Il Decreto Legge n. 4 del 2019 introduce l’ormai noto reddito di cittadinanza, che ammonterà a 780 Euro mensili. Di questi, 280 saranno versati a titolo di contributo per l’affitto a chi potrà dimostrare di essere titolare di un contratto di locazione.

Le poche persone senza dimora che, come vedremo, riusciranno ad avere i requisiti per accedere al beneficio, non potranno comunque ricevere i 280 euro, perché vivono in strada o nei dormitori e dunque non sono locatari di immobili.

Rimangono 500 Euro.

Lo stesso Decreto Legge stabilisce che, per ottenere questo beneficio, è necessario essere stati residenti in Italia per un minimo di 10 anni, di cui consecutivamente almeno gli ultimi due che precedono la presentazione della domanda.

Sono quindi escluse tutte quelle persone, e sono tante, che sono diventate povere, sono finite in strada ed hanno perso la residenza ovvero sono state cancellate dalle anagrafi dei comuni in cui prima risiedevano.

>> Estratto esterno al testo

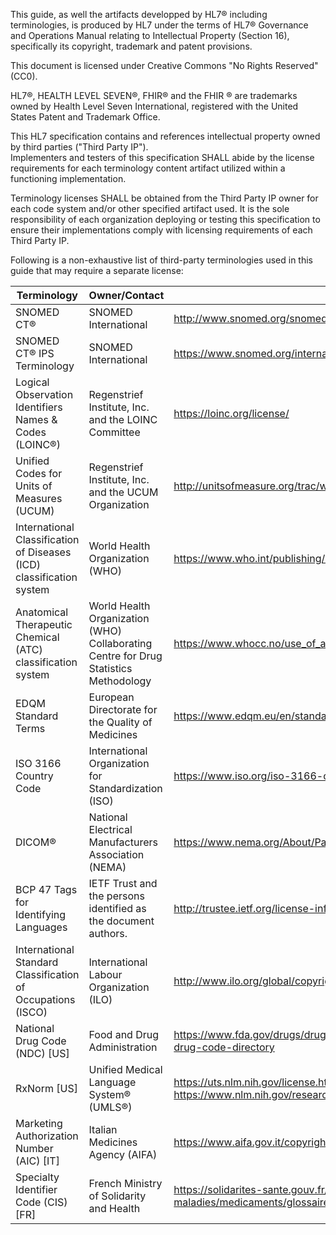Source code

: This guide, as well the artifacts developped by HL7® including terminologies, is produced by HL7 under the terms of HL7® Governance and Operations Manual relating to Intellectual Property (Section 16), specifically its copyright, trademark and patent provisions.

This document is licensed under Creative Commons "No Rights Reserved" (CC0).

HL7®, HEALTH LEVEL SEVEN®, FHIR® and the FHIR ® are trademarks owned by Health Level Seven International, registered with the United States Patent and Trademark Office.

This HL7 specification contains and references intellectual property owned by third parties ("Third Party IP").  
Implementers and testers of this specification SHALL abide by the license requirements for each terminology content artifact utilized within a functioning implementation.

Terminology licenses SHALL be obtained from the Third Party IP owner for each code system and/or other specified artifact used. It is the sole responsibility of each organization deploying or testing this specification to ensure their implementations comply with licensing requirements of each Third Party IP.


Following is a non-exhaustive list of third-party terminologies used in this guide that may require a separate license:

| Terminology | Owner/Contact | Links |
| - | - | -- |
| SNOMED CT® | SNOMED International |  http://www.snomed.org/snomed-ct/get-snomed-ct |
| SNOMED CT® IPS Terminology | SNOMED International | https://www.snomed.org/international-patient-summary-terminology |
| Logical Observation Identifiers Names & Codes (LOINC®) | Regenstrief Institute, Inc. and the LOINC Committee| https://loinc.org/license/ |
| Unified Codes for Units of Measures (UCUM)  | Regenstrief Institute, Inc. and the UCUM Organization | http://unitsofmeasure.org/trac/wiki/TermsOfUse |
| International Classification of Diseases (ICD) classification system  | World Health Organization (WHO)  | https://www.who.int/publishing/copyright/en/ |
| Anatomical Therapeutic Chemical (ATC) classification system | World Health Organization (WHO) Collaborating Centre for Drug Statistics Methodology | https://www.whocc.no/use_of_atc_ddd/ |
| EDQM Standard Terms | European Directorate for the Quality of Medicines | https://www.edqm.eu/en/standard-terms-database |
| ISO 3166 Country Code | International Organization for Standardization (ISO)  |  https://www.iso.org/iso-3166-country-codes.html |
| DICOM® |  National Electrical Manufacturers Association (NEMA) |  https://www.nema.org/About/Pages/Terms-and-Conditions.aspx | 
| BCP 47 Tags for Identifying Languages | IETF Trust and the persons identified as the document authors. |  http://trustee.ietf.org/license-info |
| International Standard Classification of Occupations (ISCO) | International Labour Organization (ILO) | http://www.ilo.org/global/copyright/lang--en/index.htm |
| National Drug Code (NDC) [US] | Food and Drug Administration | https://www.fda.gov/drugs/drug-approvals-and-databases/national-drug-code-directory |
| RxNorm [US] | Unified Medical Language System® (UMLS®) | https://uts.nlm.nih.gov/license.html https://www.nlm.nih.gov/research/umls/rxnorm/docs/termsofservice.html |
| Marketing Authorization Number (AIC) [IT] | Italian Medicines Agency (AIFA)  | https://www.aifa.gov.it/copyright |
| Specialty Identifier Code (CIS) [FR] | French Ministry of Solidarity and Health | https://solidarites-sante.gouv.fr/soins-et-maladies/medicaments/glossaire/article/code-cis |








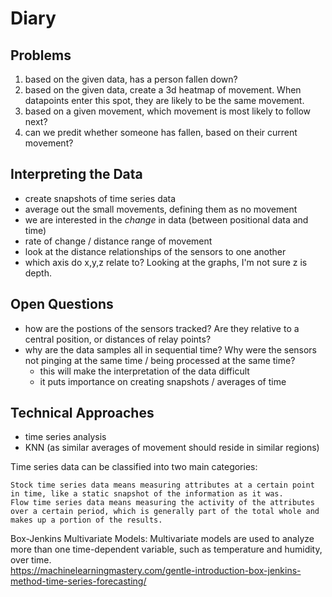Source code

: # Diary

## Problems

1. based on the given data, has a person fallen down?
2. based on the given data, create a 3d heatmap of movement. When datapoints enter this spot, they are likely to be the same movement.
3. based on a given movement, which movement is most likely to follow next?
4. can we predit whether someone has fallen, based on their current movement?

## Interpreting the Data

- create snapshots of time series data 
- average out the small movements, defining them as no movement
- we are interested in the *change* in data (between positional data and time)
- rate of change / distance range of movement
- look at the distance relationships of the sensors to one another
- which axis do x,y,z relate to? Looking at the graphs, I'm not sure z is depth.

## Open Questions

- how are the postions of the sensors tracked? Are they relative to a central position, or distances of relay points?
- why are the data samples all in sequential time? Why were the sensors not pinging at the same time / being processed at the same time?
    - this will make the interpretation of the data difficult
    - it puts importance on creating snapshots / averages of time

## Technical Approaches

- time series analysis
- KNN (as similar averages of movement should reside in similar regions)

Time series data can be classified into two main categories:

    Stock time series data means measuring attributes at a certain point in time, like a static snapshot of the information as it was.
    Flow time series data means measuring the activity of the attributes over a certain period, which is generally part of the total whole and makes up a portion of the results.

Box-Jenkins Multivariate Models: Multivariate models are used to analyze more than one time-dependent variable, such as temperature and humidity, over time.   
https://machinelearningmastery.com/gentle-introduction-box-jenkins-method-time-series-forecasting/  


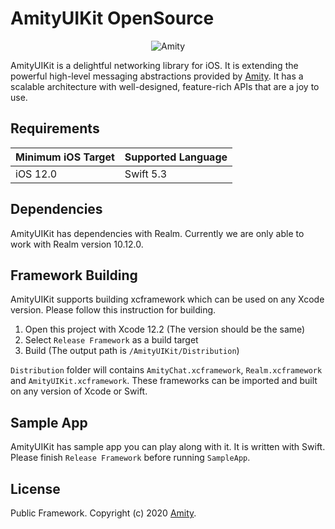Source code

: 
# AmityUIKit OpenSource

<p align="center" >
  <img src="https://global-uploads.webflow.com/5eddccffdb3c6a27f79757c1/604f017e59681e734c3bd995_nav-logo.png" alt="Amity" title="AmityUIKit">
</p>

AmityUIKit is a delightful networking library for iOS. It is extending the powerful high-level messaging abstractions provided by [Amity](https://www.amity.co). It has a scalable architecture with well-designed, feature-rich APIs that are a joy to use.

## Requirements

| Minimum iOS Target | Supported Language |
| ------------------ | ------------------ |
| iOS 12.0           |        Swift 5.3   |

## Dependencies

AmityUIKit has dependencies with Realm. Currently we are only able to work with Realm version 10.12.0.

## Framework Building

AmityUIKit supports building xcframework which can be used on any Xcode version. Please follow this instruction for building.
1. Open this project with Xcode 12.2 (The version should be the same)
2. Select `Release Framework` as a build target
3. Build (The output path is `/AmityUIKit/Distribution`)

`Distribution` folder will contains `AmityChat.xcframework`, `Realm.xcframework` and `AmityUIKit.xcframework`. These frameworks can be imported and built on any version of Xcode or Swift.

## Sample App

AmityUIKit has sample app you can play along with it. It is written with Swift. Please finish `Release Framework` before running `SampleApp`.

## License

Public Framework. Copyright (c) 2020 [Amity](https://www.amity.co).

Allo stesso modo vengono escluse tutte quelle persone che, avendo chiesto la residenza in una via fittizia, istituita da alcuni comuni proprio per dare la residenza alle persone senza dimora, l’hanno ottenuta ma non hanno ancora maturato i due anni consecutivi di iscrizione anagrafica.

Bisognerà poi mantenere la residenza per tutto il periodo in cui si percepisce il reddito di cittadinanza.

Sono perciò escluse tutte quelle persone che, pur ottenendo il beneficio perché povere, perdono la residenza mentre stanno percependo il reddito di cittadinanza, con l’ulteriore paradosso di perdere questo contributo proprio quando ne hanno più bisogno.

Ecco allora perché molte persone senza dimora, le più povere e le più deboli, non potranno avere accesso a questa misura.

Non sembra questo lo scopo della legge. Non sarebbe il caso di cambiarla rivedendo questi requisiti?

Speriamo che il governo lo faccia, sempre che si comprenda che la realtà è più complicata di slogan o proclami.